Studying the cerebellum

Dr. Mathews’ research program seeks to understand how neural communication between brain regions, in particular the cerebellum and forebrain gives rise to complex animal behavior. Our current research goals are to:

  • Define region-specific connectivity between the cerebellum and forebrain
  • Identify the neural influence the cerebellum has on downstream forebrain structures (e.g. basal ganglia and prefrontal cortex)
  • Show the neural information provided by the cerebellum to the forebrain in non-motor behaviors (e.g. reversal learning)

The lab currently incorporates a multifaceted set of approaches to answer these questions including in vivo multi-electrode recordings, functional Magnetic Resonance Imaging (fMRI), function Ulrasound (fUS), and animal behavioral testing and anatomy. Furthermore, we are complementing these approaches with both directed (e.g. DREADD or optogenetic manipulation) and/or disease related (e.g. mouse models of autism) disruptions in cerebellar-forebrain communication to significantly advance our understanding of cerebellar-forebrain communication and its role in non-motor behavior. 

Seeking potential treatments

A second major component of our research program is to understand and devise potential treatments for the disease Ataxia-Telangiectasia (A-T), a rare neuropediatric genetic disease. To do so, we have recently created a new mouse model of A-T that for the first time displays the phenotypical loss of motor control and contains a human related genetic mutation (i.e. nonsense mutation).

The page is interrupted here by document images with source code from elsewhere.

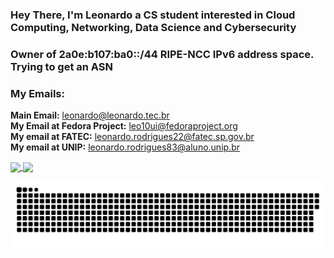 ### Hey There, I'm Leonardo a CS student interested in Cloud Computing, Networking, Data Science and Cybersecurity  
### Owner of 2a0e:b107:ba0::/44 RIPE-NCC IPv6 address space. Trying to get an ASN  
### My Emails:  
**Main Email:** <leonardo@leonardo.tec.br>  
**My Email at Fedora Project:** <leo10ui@fedoraproject.org>  
**My email at FATEC:** <leonardo.rodrigues22@fatec.sp.gov.br>  
**My email at UNIP:** <leonardo.rodrigues83@aluno.unip.br>

<div data-iframe-width="150" data-iframe-height="270" data-share-badge-id="5f9e0324-5b19-472e-971f-9fe0f9574adb" data-share-badge-host="https://www.credly.com"></div><script type="text/javascript" async src="//cdn.credly.com/assets/utilities/embed.js"></script>

<div>
  <a href="https://github.com/leo10ui">
  <img height="160em" align="center" src="https://github-readme-stats.vercel.app/api?username=leo10ui&show_icons=true&theme=react&include_all_commits=true&count_private=true"/>
  <img height="160em" align="center" src="https://github-readme-stats.vercel.app/api/top-langs/?username=leo10ui&layout=compact&langs_count=7&theme=react"/>

  ![Snake animation](https://github.com/leo10ui/leo10ui/blob/output/github-contribution-grid-snake.svg)
 
</div>
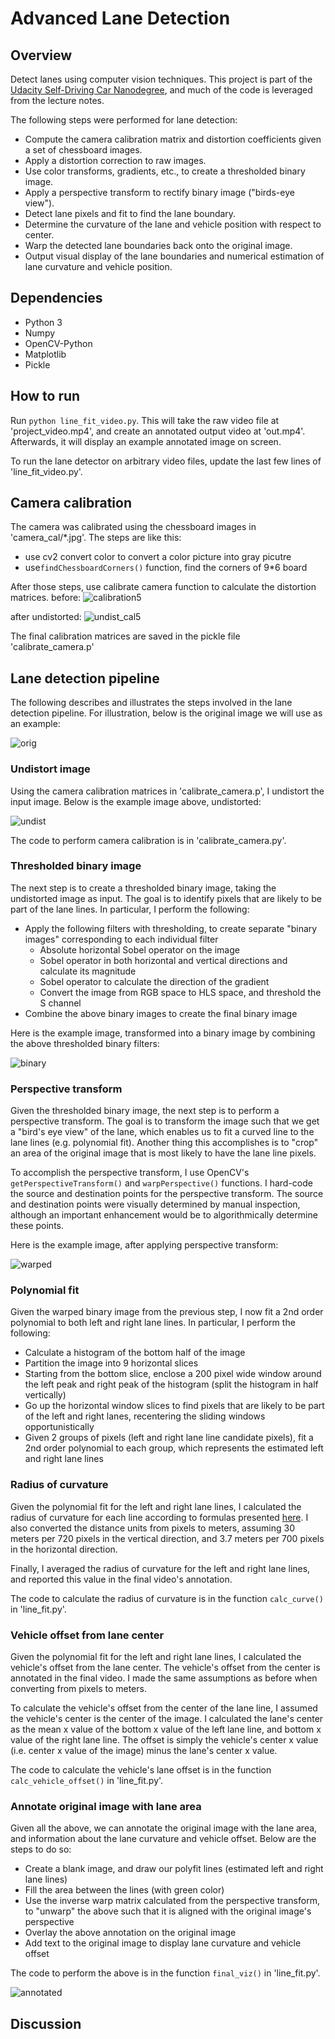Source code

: # Advanced Lane Detection
## Overview
Detect lanes using computer vision techniques. This project is part of the [Udacity Self-Driving Car Nanodegree](https://www.udacity.com/drive), and much of the code is leveraged from the lecture notes.

The following steps were performed for lane detection:

* Compute the camera calibration matrix and distortion coefficients given a set of chessboard images.
* Apply a distortion correction to raw images.
* Use color transforms, gradients, etc., to create a thresholded binary image.
* Apply a perspective transform to rectify binary image ("birds-eye view").
* Detect lane pixels and fit to find the lane boundary.
* Determine the curvature of the lane and vehicle position with respect to center.
* Warp the detected lane boundaries back onto the original image.
* Output visual display of the lane boundaries and numerical estimation of lane curvature and vehicle position.


## Dependencies
* Python 3
* Numpy
* OpenCV-Python
* Matplotlib
* Pickle

## How to run
Run `python line_fit_video.py`. This will take the raw video file at 'project_video.mp4', and create an annotated output video at 'out.mp4'. Afterwards, it will display an example annotated image on screen.

To run the lane detector on arbitrary video files, update the last few lines of 'line_fit_video.py'.

## Camera calibration
The camera was calibrated using the chessboard images in 'camera_cal/*.jpg'. The steps are like this:

* use cv2 convert color to convert a color picture into gray picutre
* use`findChessboardCorners()` function, find the corners of 9*6 board

After those steps, use calibrate camera function to calculate the distortion matrices. 
before:
![calibration5](camera_cal/calibration5.jpg)

after undistorted:
![undist_cal5](img/undistort_calibration.png)

The final calibration matrices are saved in the pickle file 'calibrate_camera.p'

## Lane detection pipeline
The following describes and illustrates the steps involved in the lane detection pipeline. For illustration, below is the original image we will use as an example:

![orig](img/test_calibration_before.jpg)

### Undistort image
Using the camera calibration matrices in 'calibrate_camera.p', I undistort the input image. Below is the example image above, undistorted:

![undist](img/test_calibration_after.jpg)

The code to perform camera calibration is in 'calibrate_camera.py'. 

### Thresholded binary image
The next step is to create a thresholded binary image, taking the undistorted image as input. The goal is to identify pixels that are likely to be part of the lane lines. In particular, I perform the following:

* Apply the following filters with thresholding, to create separate "binary images" corresponding to each individual filter
  * Absolute horizontal Sobel operator on the image
  * Sobel operator in both horizontal and vertical directions and calculate its magnitude
  * Sobel operator to calculate the direction of the gradient
  * Convert the image from RGB space to HLS space, and threshold the S channel
* Combine the above binary images to create the final binary image

Here is the example image, transformed into a binary image by combining the above thresholded binary filters:

![binary](img/binary_test2.png)



### Perspective transform
Given the thresholded binary image, the next step is to perform a perspective transform. The goal is to transform the image such that we get a "bird's eye view" of the lane, which enables us to fit a curved line to the lane lines (e.g. polynomial fit). Another thing this accomplishes is to "crop" an area of the original image that is most likely to have the lane line pixels.

To accomplish the perspective transform, I use OpenCV's `getPerspectiveTransform()` and `warpPerspective()` functions. I hard-code the source and destination points for the perspective transform. The source and destination points were visually determined by manual inspection, although an important enhancement would be to algorithmically determine these points.

Here is the example image, after applying perspective transform:

![warped](img/warped_test2.png)



### Polynomial fit
Given the warped binary image from the previous step, I now fit a 2nd order polynomial to both left and right lane lines. In particular, I perform the following:

* Calculate a histogram of the bottom half of the image
* Partition the image into 9 horizontal slices
* Starting from the bottom slice, enclose a 200 pixel wide window around the left peak and right peak of the histogram (split the histogram in half vertically)
* Go up the horizontal window slices to find pixels that are likely to be part of the left and right lanes, recentering the sliding windows opportunistically
* Given 2 groups of pixels (left and right lane line candidate pixels), fit a 2nd order polynomial to each group, which represents the estimated left and right lane lines


### Radius of curvature
Given the polynomial fit for the left and right lane lines, I calculated the radius of curvature for each line according to formulas presented [here](http://www.intmath.com/applications-differentiation/8-radius-curvature.php). I also converted the distance units from pixels to meters, assuming 30 meters per 720 pixels in the vertical direction, and 3.7 meters per 700 pixels in the horizontal direction.

Finally, I averaged the radius of curvature for the left and right lane lines, and reported this value in the final video's annotation.

The code to calculate the radius of curvature is in the function `calc_curve()` in 'line_fit.py'.

### Vehicle offset from lane center
Given the polynomial fit for the left and right lane lines, I calculated the vehicle's offset from the lane center. The vehicle's offset from the center is annotated in the final video. I made the same assumptions as before when converting from pixels to meters.

To calculate the vehicle's offset from the center of the lane line, I assumed the vehicle's center is the center of the image. I calculated the lane's center as the mean x value of the bottom x value of the left lane line, and bottom x value of the right lane line. The offset is simply the vehicle's center x value (i.e. center x value of the image) minus the lane's center x value.

The code to calculate the vehicle's lane offset is in the function `calc_vehicle_offset()` in 'line_fit.py'.

### Annotate original image with lane area
Given all the above, we can annotate the original image with the lane area, and information about the lane curvature and vehicle offset. Below are the steps to do so:

* Create a blank image, and draw our polyfit lines (estimated left and right lane lines)
* Fill the area between the lines (with green color)
* Use the inverse warp matrix calculated from the perspective transform, to "unwarp" the above such that it is aligned with the original image's perspective
* Overlay the above annotation on the original image
* Add text to the original image to display lane curvature and vehicle offset

The code to perform the above is in the function `final_viz()` in 'line_fit.py'.


![annotated](img/annotated_test2.png)

## Discussion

With this new model we are elucidating the neuropathogenesis of the disease and testing a new small molecule therapeutic designed to read-through premature termination codons. In collaboration with others at the Lundquist Institute, we are further testing and developing the therapeutic potential of these small molecule read-through (SMRT) compounds along with combinatorial approaches to restore protein production in an array diseases caused by a premature stop codons.